*Work to be completed*:
Write out word for word each line of the records, beginning at the first and stopping after the line with "تخيل، أيضًا، نوع". Leave the pictures out.
Start of Study material
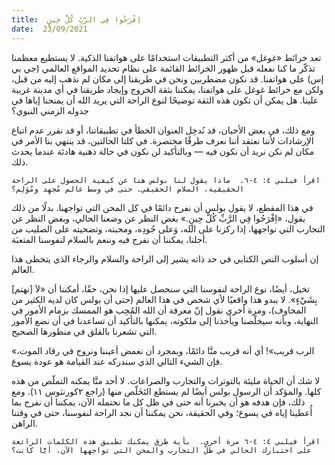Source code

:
 ```yaml
---
title:  اِفْرَحُوا فِي الرَّبِّ كُلَّ حِينٍ
date:  23/09/2021
---
```


تعد خرائط «غوغل» من أكثر التطبيقات استخدامًا على هواتفنا الذكية.  لا يستطيع معظمنا تذكّر ما كنا نفعله قبل ظهور الخرائط القائمة على نظام تحديد المواقع العالمي (جي بي إس) على هواتفنا.  قد نكون مضطربين ونحن في طريقنا إلى مكان لم نذهب إليه من قبل، ولكن مع خرائط غوغل على هواتفنا، يمكننا بثقة الخروج وإيجاد طريقنا في أي مدينة غريبة علينا.  هل يمكن أن تكون هذه الثقة توضيحًا لنوع الراحة التي يريد الله أن يمنحنا إياها في جدوله الزمني النبوي؟

ومع ذلك، في بعض الأحيان، قد نُدخِل العنوان الخطأ في تطبيقاتنا، أو قد نقرر عدم اتباع الإرشادات لأننا نعتقد أننا نعرف طرقًا مختصرة.  في كلتا الحالتين، قد ينتهي بنا الأمر في مكان لم نكن نريد أن نكون فيه — وبالتأكيد لن نكون في حالة ذهنية هادئة عندما يحدث ذلك.

`اقرأ فيلبي ٤: ٤-٦.  ماذا يقول لنا بولس هنا عن كيفية الحصول على الراحة الحقيقية، السلام الحقيقي، حتى في وسط عالم مُجهِد ومُؤلِم؟`

في هذا المقطع، لا يقول بولس أن نفرح دائمًا في كل المحن التي تواجهنا.  بدلًا من ذلك يقول، «اِفْرَحُوا فِي الرَّبِّ كُلَّ حِينٍ.»  بغض النظر عن وضعنا الحالي، وبغض النظر عن التجارب التي نواجهها، إذا ركزنا على الله، وَعلى جُودِه، ومحبته، وتضحيته على الصليب من أجلنا، يمكننا أن نفرح فيه وننعم بالسلام لنفوسنا المتعبَة.

إن أسلوب النص الكتابي في حد ذاته يشير إلى الراحة والسلام والرجاء الذي يتخطى هذا العالم.

تخيل، أيضًا، نوع الراحة لنفوسنا التي سنحصل عليها إذا نحن، حقًا، أمكننا أن «لاَ [نهتم] بِشَيْءٍ».  لا يبدو هذا واقعيًا لأي شخص في هذا العالم (حتى أن بولس كان لديه الكثير من المخاوف)، ومرة أخري نقول إنّ معرفة أن الله المُحِب هو الممسك بزمام الأمور في النهاية، وبأنه سيخلّصنا ويأخذنا إلى ملكوته، يمكنها بالتأكيد أن تساعدنا في أن نضع الأمور التي تشعرنا بالقلق في منظورها الصحيح.

«الرب قريب»!  أي أنه قريب منَّا دائمًا، وبمجرد أن نغمض أعيننا ونروح في رقاد الموت، فإن الشيء التالي الذي سندركه عند القيامة هو عودة يسوع.

لا شك أن الحياة مليئة بالتوترات والتجارب والصراعات.  لا أحد منَّا يمكنه التملّص من هذه كلها. والمؤكد أن الرسول بولس أيضًا لم يستطع التَخَلّص منها (راجع ٢كورنثوس ١١).  ومع ذلك، فإن هدفه هو أن يخبرنا أنه حتى في ظل كل ما نحتمله الآن، يمكننا أن نفرح بما أُعطينا إياه في يسوع؛ وفي الحقيقة، نحن يمكننا أن نجد الراحة لنفوسنا، حتى في وقتنا الراهن.

`اقرأ فيلبي ٤: ٤-٦ مرة أخرى.  بأية طرق يمكنك تطبيق هذه الكلمات الرائعة على اختبارك الحالي في ظلّ التجارب والمحن التي تواجهها الآن، أيًّا كانت؟`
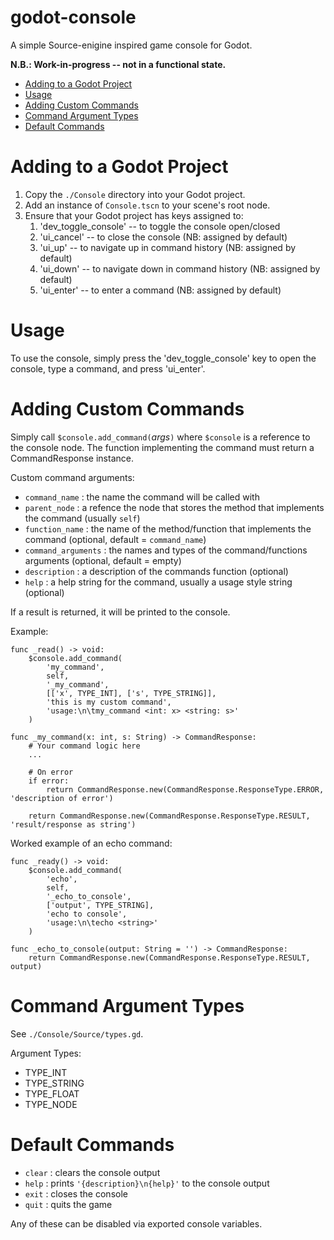 # godot-console <!-- omit in toc -->
A simple Source-enigine inspired game console for Godot.

**N.B.: Work-in-progress -- not in a functional state.**

- [Adding to a Godot Project](#adding-to-a-godot-project)
- [Usage](#usage)
- [Adding Custom Commands](#adding-custom-commands)
- [Command Argument Types](#command-argument-types)
- [Default Commands](#default-commands)

# Adding to a Godot Project
1. Copy the `./Console` directory into your Godot project.
2. Add an instance of `Console.tscn` to your scene's root node.
3. Ensure that your Godot project has keys assigned to:
    1. 'dev_toggle_console' -- to toggle the console open/closed
    2. 'ui_cancel' -- to close the console   (NB: assigned by default)
    3. 'ui_up' -- to navigate up in command history  (NB: assigned by default)
    4. 'ui_down' -- to navigate down in command history  (NB: assigned by default)
    5. 'ui_enter' -- to enter a command  (NB: assigned by default)

# Usage
To use the console, simply press the 'dev_toggle_console' key to open the console,
type a command, and press 'ui_enter'.

# Adding Custom Commands
Simply call `$console.add_command(`*args*`)` where `$console` is a reference to the
console node. The function implementing the command must return a CommandResponse instance.

Custom command arguments:
- `command_name` : the name the command will be called with
- `parent_node` : a refence the node that stores the method that implements the command (usually `self`)
- `function_name` : the name of the method/function that implements the command (optional, default = `command_name`)
- `command_arguments` : the names and types of the command/functions arguments (optional, default = empty)
- `description` : a description of the commands function (optional)
- `help` : a help string for the command, usually a usage style string (optional)

If a result is returned, it will be printed to the console.

Example:
```GDScript
func _read() -> void:
    $console.add_command(
        'my_command',
        self,
        '_my_command',
        [['x', TYPE_INT], ['s', TYPE_STRING]],
        'this is my custom command',
        'usage:\n\tmy_command <int: x> <string: s>'
    )

func _my_command(x: int, s: String) -> CommandResponse:
    # Your command logic here
    ...

    # On error
    if error:
        return CommandResponse.new(CommandResponse.ResponseType.ERROR, 'description of error')
    
    return CommandResponse.new(CommandResponse.ResponseType.RESULT, 'result/response as string')
```

Worked example of an echo command:
```GDScript
func _ready() -> void:
    $console.add_command(
        'echo',
        self,
        '_echo_to_console',
        ['output', TYPE_STRING],
        'echo to console',
        'usage:\n\techo <string>'
    )

func _echo_to_console(output: String = '') -> CommandResponse:
    return CommandResponse.new(CommandResponse.ResponseType.RESULT, output)
```

# Command Argument Types
See `./Console/Source/types.gd`.

Argument Types:
- TYPE_INT
- TYPE_STRING
- TYPE_FLOAT
- TYPE_NODE


# Default Commands
- `clear` : clears the console output
- `help` : prints `'{description}\n{help}'` to the console output
- `exit` : closes the console
- `quit` : quits the game

Any of these can be disabled via exported console variables.
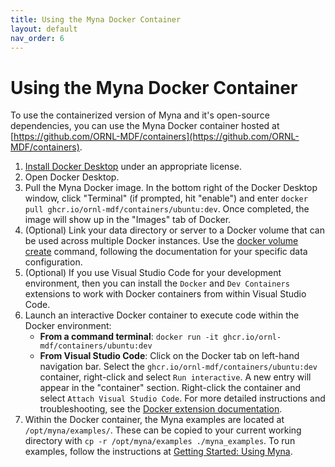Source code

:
 ```yaml
---
title: Using the Myna Docker Container
layout: default
nav_order: 6
---
```


# Using the Myna Docker Container

To use the containerized version of Myna and it's open-source dependencies, you can
use the Myna Docker container hosted at
[https://github.com/ORNL-MDF/containers](https://github.com/ORNL-MDF/containers).

1. [Install Docker Desktop](https://docs.docker.com/engine/install/) under an
   appropriate license.
2. Open Docker Desktop.
3. Pull the Myna Docker image. In the bottom right of the Docker Desktop window, click
   "Terminal" (if prompted, hit "enable") and enter
   `docker pull ghcr.io/ornl-mdf/containers/ubuntu:dev`. Once completed, the image will
   show up in the "Images" tab of Docker.
4. (Optional) Link your data directory or server to a Docker volume that can be used
   across multiple Docker instances. Use the
   [docker volume create](https://docs.docker.com/reference/cli/docker/volume/create/)
   command, following the documentation for your specific data configuration.
5. (Optional) If you use Visual Studio Code for your development environment, then
   you can install the `Docker` and `Dev Containers` extensions to work with Docker
   containers from within Visual Studio Code.
6. Launch an interactive Docker container to execute code within the Docker environment:
   - **From a command terminal**: `docker run -it ghcr.io/ornl-mdf/containers/ubuntu:dev`
   - **From Visual Studio Code**: Click on the Docker tab on left-hand navigation bar.
     Select the `ghcr.io/ornl-mdf/containers/ubuntu:dev` container, right-click and
     select `Run interactive`. A new entry will appear in the "container" section.
     Right-click the container and select `Attach Visual Studio Code`. For more detailed
     instructions and troubleshooting, see the
     [Docker extension documentation](https://code.visualstudio.com/docs/containers/overview).
7. Within the Docker container, the Myna examples are located at `/opt/myna/examples/`.
   These can be copied to your current working directory with
   `cp -r /opt/myna/examples ./myna_examples`. To run examples, follow the instructions
   at [Getting Started: Using Myna](https://ornl-mdf.github.io/myna-docs/getting_started#using-myna).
End of Study material
*Response for this exercise*:
Source code

:
 ```yaml
---
title:  اِفْرَحُوا فِي الرَّبِّ كُلَّ حِينٍ
date:  23/09/2021
---
```


تعد خرائط «غوغل» من أكثر التطبيقات استخدامًا على هواتفنا الذكية.  لا يستطيع معظمنا تذكّر ما كنا نفعله قبل ظهور الخرائط القائمة على نظام تحديد المواقع العالمي (جي بي إس) على هواتفنا.  قد نكون مضطربين ونحن في طريقنا إلى مكان لم نذهب إليه من قبل، ولكن مع خرائط غوغل على هواتفنا، يمكننا بثقة الخروج وإيجاد طريقنا في أي مدينة غريبة علينا.  هل يمكن أن تكون هذه الثقة توضيحًا لنوع الراحة التي يريد الله أن يمنحنا إياها في جدوله الزمني النبوي؟

ومع ذلك، في بعض الأحيان، قد نُدخِل العنوان الخطأ في تطبيقاتنا، أو قد نقرر عدم اتباع الإرشادات لأننا نعتقد أننا نعرف طرقًا مختصرة.  في كلتا الحالتين، قد ينتهي بنا الأمر في مكان لم نكن نريد أن نكون فيه — وبالتأكيد لن نكون في حالة ذهنية هادئة عندما يحدث ذلك.

`اقرأ فيلبي ٤: ٤-٦.  ماذا يقول لنا بولس هنا عن كيفية الحصول على الراحة الحقيقية، السلام الحقيقي، حتى في وسط عالم مُجهِد ومُؤلِم؟`

في هذا المقطع، لا يقول بولس أن نفرح دائمًا في كل المحن التي تواجهنا.  بدلًا من ذلك يقول، «اِفْرَحُوا فِي الرَّبِّ كُلَّ حِينٍ.»  بغض النظر عن وضعنا الحالي، وبغض النظر عن التجارب التي نواجهها، إذا ركزنا على الله، وَعلى جُودِه، ومحبته، وتضحيته على الصليب من أجلنا، يمكننا أن نفرح فيه وننعم بالسلام لنفوسنا المتعبَة.

إن أسلوب النص الكتابي في حد ذاته يشير إلى الراحة والسلام والرجاء الذي يتخطى هذا العالم.

تخيل، أيضًا، نوع الراحة لنفوسنا التي سنحصل عليها إذا نحن، حقًا، أمكننا أن «لاَ [نهتم] بِشَيْءٍ».  لا يبدو هذا واقعيًا لأي شخص في هذا العالم (حتى أن بولس كان لديه الكثير من المخاوف)، ومرة أخري نقول إنّ معرفة أن الله المُحِب هو الممسك بزمام الأمور في النهاية، وبأنه سيخلّصنا ويأخذنا إلى ملكوته، يمكنها بالتأكيد أن تساعدنا في أن نضع الأمور التي تشعرنا بالقلق في منظورها الصحيح.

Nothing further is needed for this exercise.